_WHAT THE EXERCISE ASKS_
Report each line of the listing that carries the word "text".

_SOURCE DATA_
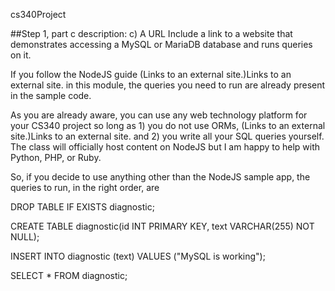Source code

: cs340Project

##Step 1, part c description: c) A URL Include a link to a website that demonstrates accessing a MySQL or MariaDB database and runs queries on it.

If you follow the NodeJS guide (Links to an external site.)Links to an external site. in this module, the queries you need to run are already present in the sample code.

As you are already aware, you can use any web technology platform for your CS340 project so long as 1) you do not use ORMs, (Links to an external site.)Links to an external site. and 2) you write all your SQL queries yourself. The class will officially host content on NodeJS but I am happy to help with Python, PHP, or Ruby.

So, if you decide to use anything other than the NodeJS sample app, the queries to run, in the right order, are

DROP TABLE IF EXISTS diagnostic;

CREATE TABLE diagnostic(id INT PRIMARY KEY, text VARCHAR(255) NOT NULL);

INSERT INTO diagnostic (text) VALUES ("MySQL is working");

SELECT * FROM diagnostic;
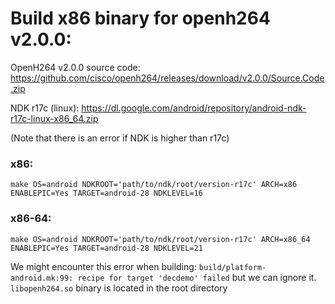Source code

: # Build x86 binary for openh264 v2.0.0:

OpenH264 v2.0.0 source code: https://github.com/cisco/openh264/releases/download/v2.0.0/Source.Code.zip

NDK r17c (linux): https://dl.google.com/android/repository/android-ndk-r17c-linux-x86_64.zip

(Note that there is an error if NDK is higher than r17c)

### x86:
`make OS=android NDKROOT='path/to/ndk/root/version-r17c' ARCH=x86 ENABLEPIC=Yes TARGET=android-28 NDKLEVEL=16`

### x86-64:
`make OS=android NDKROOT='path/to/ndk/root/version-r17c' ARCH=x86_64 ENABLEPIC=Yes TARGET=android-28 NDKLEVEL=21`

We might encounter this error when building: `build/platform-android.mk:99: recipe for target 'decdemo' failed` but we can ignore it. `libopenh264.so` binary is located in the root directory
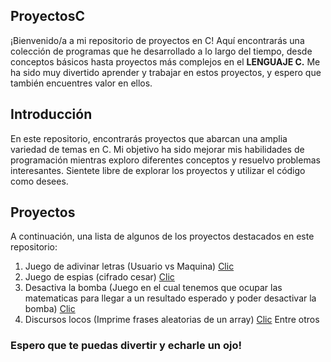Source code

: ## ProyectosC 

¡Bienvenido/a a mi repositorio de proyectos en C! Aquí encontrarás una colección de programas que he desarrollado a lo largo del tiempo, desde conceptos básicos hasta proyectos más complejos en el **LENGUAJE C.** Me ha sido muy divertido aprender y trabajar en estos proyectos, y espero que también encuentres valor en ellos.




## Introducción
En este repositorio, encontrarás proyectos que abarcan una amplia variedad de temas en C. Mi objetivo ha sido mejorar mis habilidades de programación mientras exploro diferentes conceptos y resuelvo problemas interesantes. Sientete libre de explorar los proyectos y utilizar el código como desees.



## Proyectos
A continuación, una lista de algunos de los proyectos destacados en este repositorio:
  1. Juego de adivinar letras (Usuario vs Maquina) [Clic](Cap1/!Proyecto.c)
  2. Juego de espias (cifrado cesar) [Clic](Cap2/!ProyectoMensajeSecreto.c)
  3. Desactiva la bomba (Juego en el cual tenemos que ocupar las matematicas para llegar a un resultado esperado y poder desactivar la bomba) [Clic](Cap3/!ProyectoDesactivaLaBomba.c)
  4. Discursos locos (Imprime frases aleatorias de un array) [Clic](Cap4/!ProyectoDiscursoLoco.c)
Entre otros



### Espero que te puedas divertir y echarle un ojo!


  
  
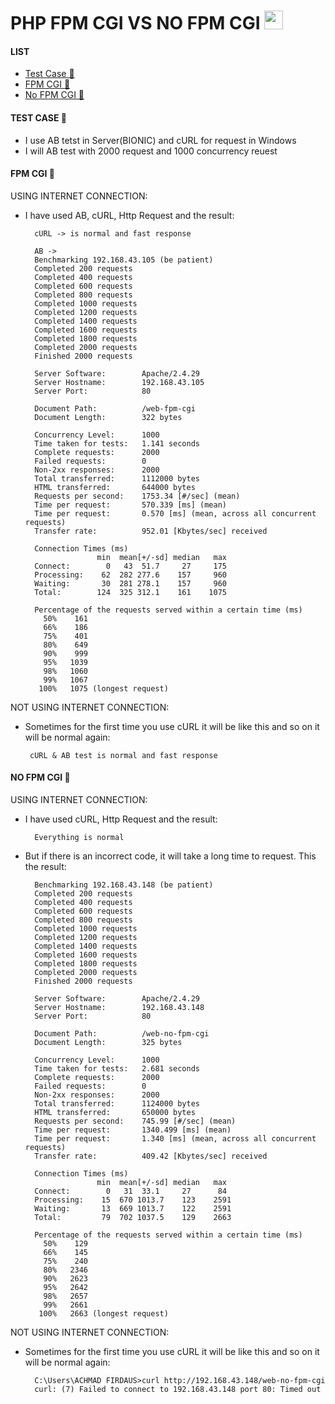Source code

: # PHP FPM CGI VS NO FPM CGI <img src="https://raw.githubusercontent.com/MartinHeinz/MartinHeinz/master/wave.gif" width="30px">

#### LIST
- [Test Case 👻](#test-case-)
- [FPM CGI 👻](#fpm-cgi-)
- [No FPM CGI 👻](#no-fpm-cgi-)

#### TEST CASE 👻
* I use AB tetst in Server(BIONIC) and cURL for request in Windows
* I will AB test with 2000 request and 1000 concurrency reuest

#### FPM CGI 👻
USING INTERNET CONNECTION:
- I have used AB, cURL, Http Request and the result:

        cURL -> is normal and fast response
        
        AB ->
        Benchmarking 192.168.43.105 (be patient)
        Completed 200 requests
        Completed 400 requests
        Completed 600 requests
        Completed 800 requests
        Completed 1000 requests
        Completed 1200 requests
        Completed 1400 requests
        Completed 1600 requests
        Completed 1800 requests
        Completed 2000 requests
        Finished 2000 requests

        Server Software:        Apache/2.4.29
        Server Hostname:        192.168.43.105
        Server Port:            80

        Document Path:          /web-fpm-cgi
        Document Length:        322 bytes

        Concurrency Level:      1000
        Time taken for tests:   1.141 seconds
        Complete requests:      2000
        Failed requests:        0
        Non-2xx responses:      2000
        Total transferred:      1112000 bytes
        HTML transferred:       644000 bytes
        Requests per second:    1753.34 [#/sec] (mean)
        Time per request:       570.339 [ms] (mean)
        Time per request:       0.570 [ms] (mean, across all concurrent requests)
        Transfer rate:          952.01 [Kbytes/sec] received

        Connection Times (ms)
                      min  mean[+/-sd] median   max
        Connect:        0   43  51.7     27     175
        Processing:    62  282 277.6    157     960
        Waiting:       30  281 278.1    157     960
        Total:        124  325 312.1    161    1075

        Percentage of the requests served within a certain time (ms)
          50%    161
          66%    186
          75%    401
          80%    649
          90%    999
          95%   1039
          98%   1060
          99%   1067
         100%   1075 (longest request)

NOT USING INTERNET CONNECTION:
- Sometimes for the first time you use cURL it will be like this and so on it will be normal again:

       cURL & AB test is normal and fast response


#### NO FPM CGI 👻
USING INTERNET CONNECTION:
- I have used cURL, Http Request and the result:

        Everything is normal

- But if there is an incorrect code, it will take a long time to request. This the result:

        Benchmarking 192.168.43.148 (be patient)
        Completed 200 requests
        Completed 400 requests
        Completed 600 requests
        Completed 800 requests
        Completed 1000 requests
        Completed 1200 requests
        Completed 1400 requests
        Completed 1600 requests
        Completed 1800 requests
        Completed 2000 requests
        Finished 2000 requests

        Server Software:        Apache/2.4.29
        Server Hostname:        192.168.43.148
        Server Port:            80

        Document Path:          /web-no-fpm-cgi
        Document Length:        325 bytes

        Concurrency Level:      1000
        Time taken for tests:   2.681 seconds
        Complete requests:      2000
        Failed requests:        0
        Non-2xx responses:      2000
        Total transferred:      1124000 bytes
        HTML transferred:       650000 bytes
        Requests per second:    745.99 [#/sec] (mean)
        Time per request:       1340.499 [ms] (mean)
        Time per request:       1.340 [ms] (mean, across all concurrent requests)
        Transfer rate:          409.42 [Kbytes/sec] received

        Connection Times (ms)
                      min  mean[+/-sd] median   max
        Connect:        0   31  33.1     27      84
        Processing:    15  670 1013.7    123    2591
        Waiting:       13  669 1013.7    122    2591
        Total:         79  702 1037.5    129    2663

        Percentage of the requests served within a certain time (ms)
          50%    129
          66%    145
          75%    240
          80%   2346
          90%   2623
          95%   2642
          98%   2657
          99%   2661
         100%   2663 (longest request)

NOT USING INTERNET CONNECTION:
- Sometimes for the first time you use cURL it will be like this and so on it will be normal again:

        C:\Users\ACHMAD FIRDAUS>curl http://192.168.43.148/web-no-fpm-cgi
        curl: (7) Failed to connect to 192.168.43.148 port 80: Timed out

_YOUR SOLUTION_
CREATE TABLE diagnostic(id INT PRIMARY KEY, text VARCHAR(255) NOT NULL);
INSERT INTO diagnostic (text) VALUES ("MySQL is working");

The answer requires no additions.